- magnetic resonance imaging
- Magnetic resonance imaging: advantages and disadvantages
As bulky as the name is the device - a man-sized magnet with a narrow, round opening, through which the patient is pushed. Archaic sounds the noise that can be endured only with headphones. But the MRI provides excellent cross-sectional images of the internal organs, without any radiation exposure.
Development of magnetic resonance tomography
The principle of magnetic resonance has been known to scientists since the 1950s. First, it served to visualize the chemical structure of complex molecules. The chemist Lauterbur and the physicist Mansfield had the groundbreaking idea to use the phenomenon for insights into the human body; In 2003, they received the Nobel Prize for Medicine. The medical diagnostic devices that have been in existence since the early 1980s have undergone huge development over the past thirty years.
Now there are whole body scanners that scan the body from head to toe in 12 minutes. Whether cartilage damage after injury or osteoarthritis, the extent of tissue damage after a heart attack or stroke or the early diagnosis of diseases such as multiple sclerosis or Alzheimer's disease - the magnetic resonance imaging (MRI) reliably provides colored "maps" of the examined tissue.
How does Magnetic Resonance Imaging work?
Each atomic nucleus has an intrinsic angular momentum (nuclear spin), through which a small electromagnetic field is generated, which normally points randomly at random. If a stronger magnetic field is applied from outside, these small fields all align the same. Therefore, the core of the MRI device is a giant magnet whose field is on average 10,000 to 30,000 times larger than the earth's magnetic field.

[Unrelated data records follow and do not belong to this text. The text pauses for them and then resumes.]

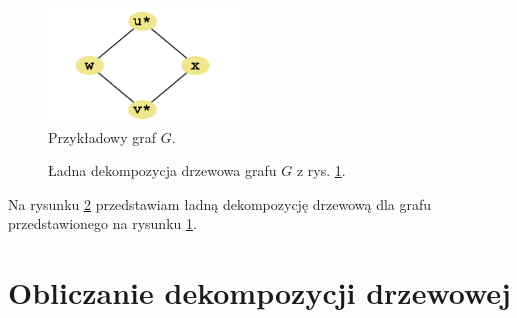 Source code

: \documentclass[12pt, oneside]{report}
\begin{document}
\begin{figure}
\centering
\label{kwadrat}
\includegraphics[width=5cm]{square_steiner_tree_standard_graph.png}
\caption{Przykładowy graf $G$.}
\end{figure}

\begin{figure}
\centering
\label{dekompozycja_kwadratu}
\caption{Ładna dekompozycja drzewowa grafu $G$ z rys. \ref{kwadrat}.}
\end{figure}

Na rysunku \ref{dekompozycja_kwadratu} przedstawiam ładną dekompozycję drzewową dla grafu przedstawionego na rysunku \ref{kwadrat}.

		\section{Obliczanie dekompozycji drzewowej}
\end{document}
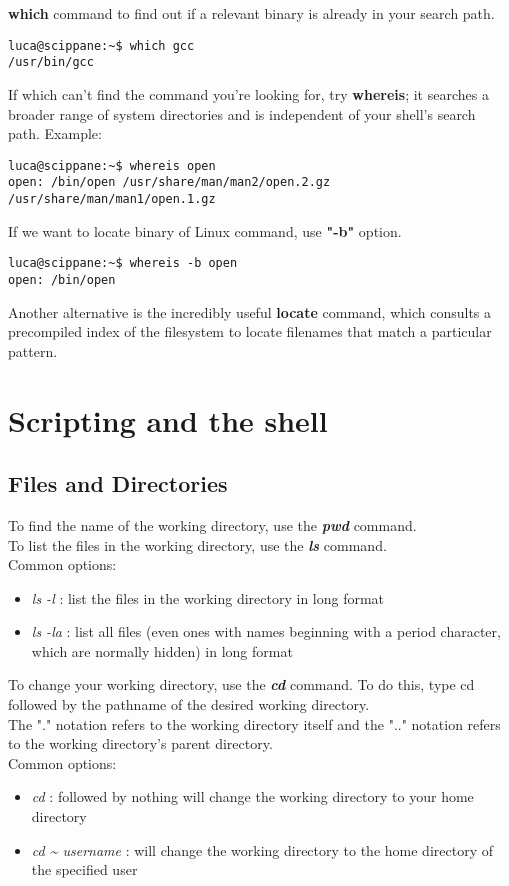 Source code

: \documentclass[10pt,letterpaper]{book}
\begin{document}
\textbf{which} command to find out if a relevant binary is already in your search path.
\begin{lstlisting}
luca@scippane:~$ which gcc
/usr/bin/gcc
\end{lstlisting}
If which can't find the command you're looking for, try \textbf{whereis}; it searches a broader range of system directories and is independent of your shell's search path. Example: \\
\begin{lstlisting}
luca@scippane:~$ whereis open
open: /bin/open /usr/share/man/man2/open.2.gz /usr/share/man/man1/open.1.gz
\end{lstlisting}
If we want to locate binary of Linux command, use \textbf{"-b"} option.\\
\begin{lstlisting}
luca@scippane:~$ whereis -b open
open: /bin/open
\end{lstlisting}
Another alternative is the incredibly useful \textbf{locate} command, which consults a precompiled index of the filesystem to locate filenames that match a particular
pattern.
\section{Scripting and the shell}
\subsection{Files and Directories}
To find the name of the working directory, use the \textit{\textbf{pwd}} command.\\
To list the files in the working directory, use the \textit{\textbf{ls}} command.\\
Common options:
\begin{itemize}
\item \textit{ls -l} : list the files in the working directory in long format
\item \textit{ls -la} : list all files (even ones with names beginning with a period character, which are normally hidden) in long format
\end{itemize}
To change your working directory, use the \textit{\textbf{cd}} command. To do this, type cd followed by the pathname of the desired working directory.\\
The "." notation refers to the working directory itself and the ".." notation refers to the working directory's parent directory.\\
Common options:
\begin{itemize}
\item \textit{cd} : followed by nothing will change the working directory to your home directory
\item \textit{cd \~{} username} : will change the working directory to the home directory of the specified user
\end{itemize}
\end{document}
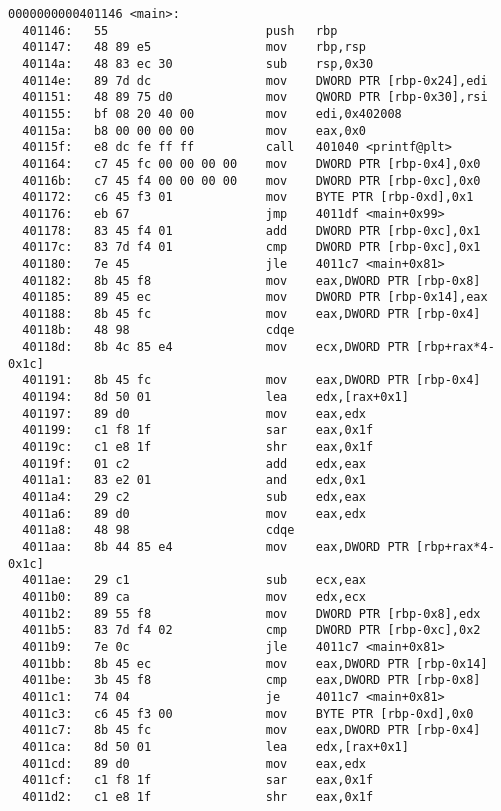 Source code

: \documentclass{article}
\begin{document}
\begin{lstlisting}[style=customasm, title={Program1: main }, label=program1]
0000000000401146 <main>:
  401146:	55                   	push   rbp
  401147:	48 89 e5             	mov    rbp,rsp
  40114a:	48 83 ec 30          	sub    rsp,0x30
  40114e:	89 7d dc             	mov    DWORD PTR [rbp-0x24],edi
  401151:	48 89 75 d0          	mov    QWORD PTR [rbp-0x30],rsi
  401155:	bf 08 20 40 00       	mov    edi,0x402008
  40115a:	b8 00 00 00 00       	mov    eax,0x0
  40115f:	e8 dc fe ff ff       	call   401040 <printf@plt>
  401164:	c7 45 fc 00 00 00 00 	mov    DWORD PTR [rbp-0x4],0x0
  40116b:	c7 45 f4 00 00 00 00 	mov    DWORD PTR [rbp-0xc],0x0
  401172:	c6 45 f3 01          	mov    BYTE PTR [rbp-0xd],0x1
  401176:	eb 67                	jmp    4011df <main+0x99>
  401178:	83 45 f4 01          	add    DWORD PTR [rbp-0xc],0x1
  40117c:	83 7d f4 01          	cmp    DWORD PTR [rbp-0xc],0x1
  401180:	7e 45                	jle    4011c7 <main+0x81>
  401182:	8b 45 f8             	mov    eax,DWORD PTR [rbp-0x8]
  401185:	89 45 ec             	mov    DWORD PTR [rbp-0x14],eax
  401188:	8b 45 fc             	mov    eax,DWORD PTR [rbp-0x4]
  40118b:	48 98                	cdqe
  40118d:	8b 4c 85 e4          	mov    ecx,DWORD PTR [rbp+rax*4-0x1c]
  401191:	8b 45 fc             	mov    eax,DWORD PTR [rbp-0x4]
  401194:	8d 50 01             	lea    edx,[rax+0x1]
  401197:	89 d0                	mov    eax,edx
  401199:	c1 f8 1f             	sar    eax,0x1f
  40119c:	c1 e8 1f             	shr    eax,0x1f
  40119f:	01 c2                	add    edx,eax
  4011a1:	83 e2 01             	and    edx,0x1
  4011a4:	29 c2                	sub    edx,eax
  4011a6:	89 d0                	mov    eax,edx
  4011a8:	48 98                	cdqe
  4011aa:	8b 44 85 e4          	mov    eax,DWORD PTR [rbp+rax*4-0x1c]
  4011ae:	29 c1                	sub    ecx,eax
  4011b0:	89 ca                	mov    edx,ecx
  4011b2:	89 55 f8             	mov    DWORD PTR [rbp-0x8],edx
  4011b5:	83 7d f4 02          	cmp    DWORD PTR [rbp-0xc],0x2
  4011b9:	7e 0c                	jle    4011c7 <main+0x81>
  4011bb:	8b 45 ec             	mov    eax,DWORD PTR [rbp-0x14]
  4011be:	3b 45 f8             	cmp    eax,DWORD PTR [rbp-0x8]
  4011c1:	74 04                	je     4011c7 <main+0x81>
  4011c3:	c6 45 f3 00          	mov    BYTE PTR [rbp-0xd],0x0
  4011c7:	8b 45 fc             	mov    eax,DWORD PTR [rbp-0x4]
  4011ca:	8d 50 01             	lea    edx,[rax+0x1]
  4011cd:	89 d0                	mov    eax,edx
  4011cf:	c1 f8 1f             	sar    eax,0x1f
  4011d2:	c1 e8 1f             	shr    eax,0x1f

\end{lstlisting}
\end{document}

Since the human body consists predominantly of water, hydrogen atoms are particularly well suited for measurement. As soon as their cores are synchronized by the magnetic field, radio waves sent into the fabric, which bounce on the cores and thus make them falter - the Resonance effect. This gives the cores energy - they are stimulated.
This is how the sectional images are created
When the magnetic field is switched off, the cores return to their original position and release this energy in the form of electromagnetic waves. These signals are registered by highly sensitive receivers from different directions and by computer in sectional images (Tomograms) implemented.
Since the different types of tissue in the body contain different amounts of water (for example fatty tissue a lot, bone a little), they give off more or fewer signals and thus appear differently, namely lighter or darker.
From the procedures described, the names for the procedure are derived - magnetic resonance or magnetic resonance imaging (MRI). The investigation itself is very loud; the examination rooms are for the protection of the personnel soundproofed. In order for the patient to be noticeable in the tube, he receives one shortly before the start of the examination Bell. During the examination preparation he can talk to the staff by means of an intercom.